● Activity
Starting with the line that contains "It receives as" and stopping after the line that contains "It is well known", return each line below exactly as written, with no others.

[Records from a dataset]

● ● ● ●

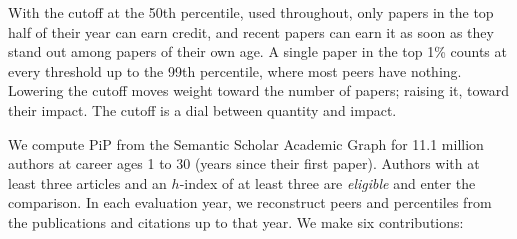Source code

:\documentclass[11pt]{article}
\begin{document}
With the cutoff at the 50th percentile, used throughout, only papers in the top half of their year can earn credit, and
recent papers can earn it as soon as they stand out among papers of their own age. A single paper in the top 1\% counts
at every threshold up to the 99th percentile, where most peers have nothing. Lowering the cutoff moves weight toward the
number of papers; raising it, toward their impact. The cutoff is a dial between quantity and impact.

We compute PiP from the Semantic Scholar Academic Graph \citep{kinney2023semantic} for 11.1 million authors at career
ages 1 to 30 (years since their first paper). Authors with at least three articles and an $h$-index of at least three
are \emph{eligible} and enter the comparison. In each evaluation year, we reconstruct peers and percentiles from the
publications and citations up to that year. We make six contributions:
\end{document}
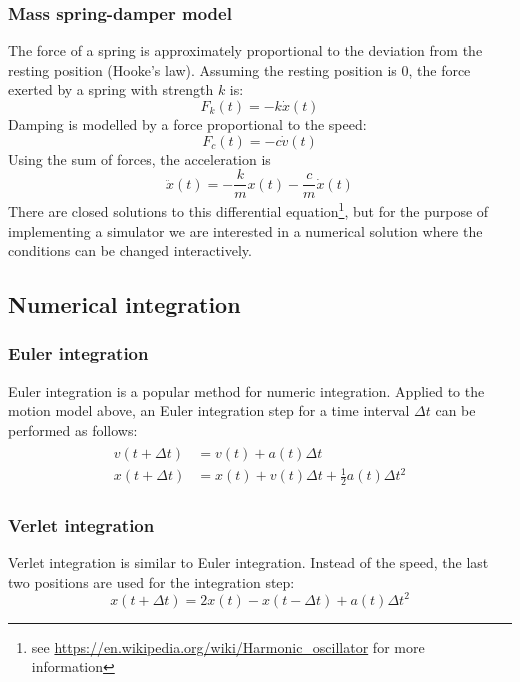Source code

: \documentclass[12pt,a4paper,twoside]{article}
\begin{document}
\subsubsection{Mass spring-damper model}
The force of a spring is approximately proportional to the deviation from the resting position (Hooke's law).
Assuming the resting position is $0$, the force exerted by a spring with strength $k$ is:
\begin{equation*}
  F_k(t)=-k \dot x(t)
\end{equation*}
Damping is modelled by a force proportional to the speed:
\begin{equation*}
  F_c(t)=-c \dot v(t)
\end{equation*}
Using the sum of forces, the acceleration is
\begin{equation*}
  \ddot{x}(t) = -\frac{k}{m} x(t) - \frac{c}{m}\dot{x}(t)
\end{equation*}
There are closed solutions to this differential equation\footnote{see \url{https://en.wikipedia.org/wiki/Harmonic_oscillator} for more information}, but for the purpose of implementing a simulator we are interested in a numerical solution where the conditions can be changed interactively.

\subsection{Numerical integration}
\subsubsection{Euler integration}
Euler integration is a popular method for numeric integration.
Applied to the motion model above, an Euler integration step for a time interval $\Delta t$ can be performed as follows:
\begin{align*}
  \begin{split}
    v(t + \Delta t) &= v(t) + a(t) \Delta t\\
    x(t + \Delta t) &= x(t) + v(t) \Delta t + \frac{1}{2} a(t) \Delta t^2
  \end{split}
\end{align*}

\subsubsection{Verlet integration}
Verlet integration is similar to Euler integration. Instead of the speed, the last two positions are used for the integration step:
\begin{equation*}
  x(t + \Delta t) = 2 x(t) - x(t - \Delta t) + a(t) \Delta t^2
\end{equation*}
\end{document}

● ● ● ●

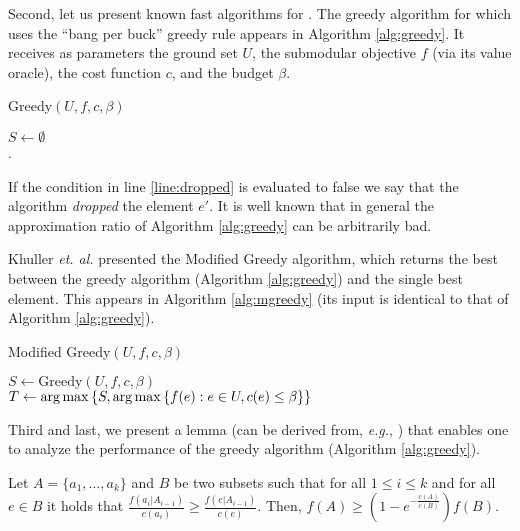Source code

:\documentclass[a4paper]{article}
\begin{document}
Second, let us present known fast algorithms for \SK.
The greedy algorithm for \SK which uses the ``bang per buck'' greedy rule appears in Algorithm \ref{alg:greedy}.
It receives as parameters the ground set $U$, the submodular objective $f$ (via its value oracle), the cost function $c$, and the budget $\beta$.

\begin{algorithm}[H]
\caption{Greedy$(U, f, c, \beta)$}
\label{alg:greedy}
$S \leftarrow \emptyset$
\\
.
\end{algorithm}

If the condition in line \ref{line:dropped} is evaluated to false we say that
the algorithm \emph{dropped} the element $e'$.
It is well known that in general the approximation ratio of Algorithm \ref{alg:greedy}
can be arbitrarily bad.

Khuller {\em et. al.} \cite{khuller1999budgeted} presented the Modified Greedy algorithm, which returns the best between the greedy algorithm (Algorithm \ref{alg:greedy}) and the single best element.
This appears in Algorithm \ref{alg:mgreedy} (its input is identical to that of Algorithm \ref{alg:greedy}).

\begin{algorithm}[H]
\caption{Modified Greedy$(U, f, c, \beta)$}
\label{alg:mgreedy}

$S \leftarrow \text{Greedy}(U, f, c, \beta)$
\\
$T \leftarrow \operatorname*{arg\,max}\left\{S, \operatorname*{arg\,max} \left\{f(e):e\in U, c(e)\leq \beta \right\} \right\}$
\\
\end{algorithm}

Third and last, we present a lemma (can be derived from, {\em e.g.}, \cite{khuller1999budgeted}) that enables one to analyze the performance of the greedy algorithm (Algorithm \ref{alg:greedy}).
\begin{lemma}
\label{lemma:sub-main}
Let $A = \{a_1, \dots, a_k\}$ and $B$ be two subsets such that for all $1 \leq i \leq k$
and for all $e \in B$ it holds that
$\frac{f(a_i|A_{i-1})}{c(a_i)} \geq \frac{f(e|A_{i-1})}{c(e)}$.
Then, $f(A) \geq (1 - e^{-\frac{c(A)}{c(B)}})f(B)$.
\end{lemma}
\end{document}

● ● ● ●

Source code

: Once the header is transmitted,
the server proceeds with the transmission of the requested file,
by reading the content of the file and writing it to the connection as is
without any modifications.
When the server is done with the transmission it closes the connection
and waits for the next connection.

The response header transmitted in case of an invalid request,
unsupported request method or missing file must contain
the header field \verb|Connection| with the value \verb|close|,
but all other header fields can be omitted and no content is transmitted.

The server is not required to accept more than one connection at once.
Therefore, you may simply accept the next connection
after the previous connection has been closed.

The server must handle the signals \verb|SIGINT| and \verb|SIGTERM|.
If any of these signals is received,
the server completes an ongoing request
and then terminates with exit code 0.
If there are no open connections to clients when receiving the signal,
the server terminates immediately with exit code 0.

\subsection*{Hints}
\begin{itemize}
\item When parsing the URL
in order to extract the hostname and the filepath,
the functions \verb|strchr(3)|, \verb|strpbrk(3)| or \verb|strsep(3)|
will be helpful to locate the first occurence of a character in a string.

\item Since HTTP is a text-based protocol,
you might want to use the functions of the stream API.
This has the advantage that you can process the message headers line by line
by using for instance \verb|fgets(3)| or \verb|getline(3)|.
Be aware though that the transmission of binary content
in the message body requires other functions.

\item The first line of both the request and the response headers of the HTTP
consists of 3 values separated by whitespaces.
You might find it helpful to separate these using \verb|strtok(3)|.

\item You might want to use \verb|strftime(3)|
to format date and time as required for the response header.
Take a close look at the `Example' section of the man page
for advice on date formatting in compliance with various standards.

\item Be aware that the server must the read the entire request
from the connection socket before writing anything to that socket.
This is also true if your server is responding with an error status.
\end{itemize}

● ● ● ●

● Output below
It receives as parameters the ground set $U$, the submodular objective $f$ (via its value oracle), the cost function $c$, and the budget $\beta$.

\begin{algorithm}[H]
\caption{Greedy$(U, f, c, \beta)$}
\label{alg:greedy}
$S \leftarrow \emptyset$
\\
.
\end{algorithm}

If the condition in line \ref{line:dropped} is evaluated to false we say that
the algorithm \emph{dropped} the element $e'$.
It is well known that in general the approximation ratio of Algorithm \ref{alg:greedy}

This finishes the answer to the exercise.